→ **Requirement**
In the data below, one line contains "- 0-주소 명령어 : 오퍼랜드가 하나도 없는 명령어" and a later one contains "### 주소 지정 방식". Print both, with every line between them, exactly and alone.

==================================================

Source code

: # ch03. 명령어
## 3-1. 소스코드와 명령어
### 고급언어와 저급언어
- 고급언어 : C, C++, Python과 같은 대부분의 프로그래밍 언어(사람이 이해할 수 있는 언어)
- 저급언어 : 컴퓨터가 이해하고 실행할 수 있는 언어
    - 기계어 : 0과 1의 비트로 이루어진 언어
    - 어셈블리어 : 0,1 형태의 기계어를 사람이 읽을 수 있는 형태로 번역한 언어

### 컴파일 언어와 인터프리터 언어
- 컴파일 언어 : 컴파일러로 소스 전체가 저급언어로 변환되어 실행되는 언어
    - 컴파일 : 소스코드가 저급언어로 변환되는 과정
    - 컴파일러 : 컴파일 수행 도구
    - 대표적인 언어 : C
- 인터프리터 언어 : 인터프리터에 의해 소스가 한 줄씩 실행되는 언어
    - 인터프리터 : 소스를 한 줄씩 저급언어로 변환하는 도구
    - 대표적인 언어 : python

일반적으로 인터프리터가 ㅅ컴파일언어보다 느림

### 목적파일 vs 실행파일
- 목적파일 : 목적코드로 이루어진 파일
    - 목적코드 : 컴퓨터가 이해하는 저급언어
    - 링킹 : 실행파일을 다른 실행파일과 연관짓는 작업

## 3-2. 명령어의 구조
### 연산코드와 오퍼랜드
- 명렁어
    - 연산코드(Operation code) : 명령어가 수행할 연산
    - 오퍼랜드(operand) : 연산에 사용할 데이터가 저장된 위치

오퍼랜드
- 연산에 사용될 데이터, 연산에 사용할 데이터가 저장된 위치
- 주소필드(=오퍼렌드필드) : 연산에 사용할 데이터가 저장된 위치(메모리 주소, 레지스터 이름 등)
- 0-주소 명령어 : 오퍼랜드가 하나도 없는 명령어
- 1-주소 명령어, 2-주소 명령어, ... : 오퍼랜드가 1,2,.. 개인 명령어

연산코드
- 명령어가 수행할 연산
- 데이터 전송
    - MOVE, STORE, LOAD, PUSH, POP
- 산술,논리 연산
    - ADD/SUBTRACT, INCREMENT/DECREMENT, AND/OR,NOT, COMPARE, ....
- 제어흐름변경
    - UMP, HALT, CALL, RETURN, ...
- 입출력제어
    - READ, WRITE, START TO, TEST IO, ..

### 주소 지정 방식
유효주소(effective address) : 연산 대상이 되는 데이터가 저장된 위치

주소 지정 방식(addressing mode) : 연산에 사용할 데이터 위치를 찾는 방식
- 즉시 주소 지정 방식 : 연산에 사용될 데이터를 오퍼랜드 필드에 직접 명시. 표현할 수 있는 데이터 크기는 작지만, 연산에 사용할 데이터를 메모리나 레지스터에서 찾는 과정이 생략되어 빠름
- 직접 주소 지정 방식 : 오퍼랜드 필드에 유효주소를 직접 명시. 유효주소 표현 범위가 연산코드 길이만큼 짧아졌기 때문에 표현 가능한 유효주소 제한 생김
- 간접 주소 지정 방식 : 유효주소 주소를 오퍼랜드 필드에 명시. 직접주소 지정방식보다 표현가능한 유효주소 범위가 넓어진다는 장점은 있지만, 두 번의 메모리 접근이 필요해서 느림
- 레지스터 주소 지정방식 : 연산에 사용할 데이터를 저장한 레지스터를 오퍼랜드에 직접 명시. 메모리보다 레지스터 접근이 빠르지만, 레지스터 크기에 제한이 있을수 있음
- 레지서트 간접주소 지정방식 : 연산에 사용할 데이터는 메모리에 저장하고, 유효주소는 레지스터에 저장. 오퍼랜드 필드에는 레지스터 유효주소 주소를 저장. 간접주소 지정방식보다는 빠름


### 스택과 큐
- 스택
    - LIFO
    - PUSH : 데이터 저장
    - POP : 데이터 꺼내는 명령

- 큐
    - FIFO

==================================================

→ **Answer**
- 0-주소 명령어 : 오퍼랜드가 하나도 없는 명령어
- 1-주소 명령어, 2-주소 명령어, ... : 오퍼랜드가 1,2,.. 개인 명령어

연산코드
- 명령어가 수행할 연산
- 데이터 전송
    - MOVE, STORE, LOAD, PUSH, POP
- 산술,논리 연산
    - ADD/SUBTRACT, INCREMENT/DECREMENT, AND/OR,NOT, COMPARE, ....
- 제어흐름변경
    - UMP, HALT, CALL, RETURN, ...
- 입출력제어
    - READ, WRITE, START TO, TEST IO, ..

### 주소 지정 방식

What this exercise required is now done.